Scenario 2: The anxiety wins. Token count becomes a permanent proxy for productivity because nobody wants to admit we don’t know how to measure knowledge work anymore. The industry locks itself into an expensive, wasteful equilibrium where appearing productive matters more than being productive.
I’m betting on a mix. The companies that figure out how to measure real outcomes early will win. The ones that don’t will burn cash until investors force the correction.
The Real Lesson
Activity ≠ productivity. Never has, never will.
You can rack up billions of tokens and ship nothing useful. You can also ship transformative work with a fraction of that if you know what you’re building and why.
Agentic coding tools are legitimately powerful. But using them to compete on a leaderboard? That’s not engineering. That’s status performance wrapped in automation cosplay.

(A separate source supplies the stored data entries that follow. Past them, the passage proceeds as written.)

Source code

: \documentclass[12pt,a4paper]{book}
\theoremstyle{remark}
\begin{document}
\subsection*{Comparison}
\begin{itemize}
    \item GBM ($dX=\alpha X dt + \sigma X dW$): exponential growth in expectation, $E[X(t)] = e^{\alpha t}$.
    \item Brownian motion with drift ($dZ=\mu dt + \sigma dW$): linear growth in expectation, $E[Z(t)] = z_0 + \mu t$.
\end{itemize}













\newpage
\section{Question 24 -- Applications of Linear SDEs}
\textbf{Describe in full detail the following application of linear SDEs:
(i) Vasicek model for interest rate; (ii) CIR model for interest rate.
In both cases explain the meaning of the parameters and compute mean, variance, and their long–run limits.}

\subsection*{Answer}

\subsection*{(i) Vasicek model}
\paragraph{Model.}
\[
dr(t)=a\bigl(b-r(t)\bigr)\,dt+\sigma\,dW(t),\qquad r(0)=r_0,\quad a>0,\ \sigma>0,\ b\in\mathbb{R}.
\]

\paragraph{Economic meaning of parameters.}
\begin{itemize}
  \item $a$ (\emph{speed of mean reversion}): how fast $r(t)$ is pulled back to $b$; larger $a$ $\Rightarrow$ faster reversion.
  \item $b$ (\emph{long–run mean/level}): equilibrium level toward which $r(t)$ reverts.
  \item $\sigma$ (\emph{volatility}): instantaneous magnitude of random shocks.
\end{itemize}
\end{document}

The question every company should be asking isn’t “How many tokens are our engineers using?” It’s “What are we shipping, and is it better than before?”
Until that shift happens, tokenmaxxing is just another way to look busy while the real work gets ignored.
Coda
If you’re a tokenmaxxer: no judgment. You’re responding rationally to broken incentives. But when the leaderboard disappears (and it will), make sure you’ve got something to show beyond a high score.
If you’re a manager tying performance reviews to token count: stop. You’re optimizing for theater, not outcomes. Measure what ships. Measure what works. Measure what users care about.
And if you’re Jensen Huang: congratulations. You built the perfect incentive loop. Every token burned is another chip sold. You win either way.
The rest of us? We’re paying for it.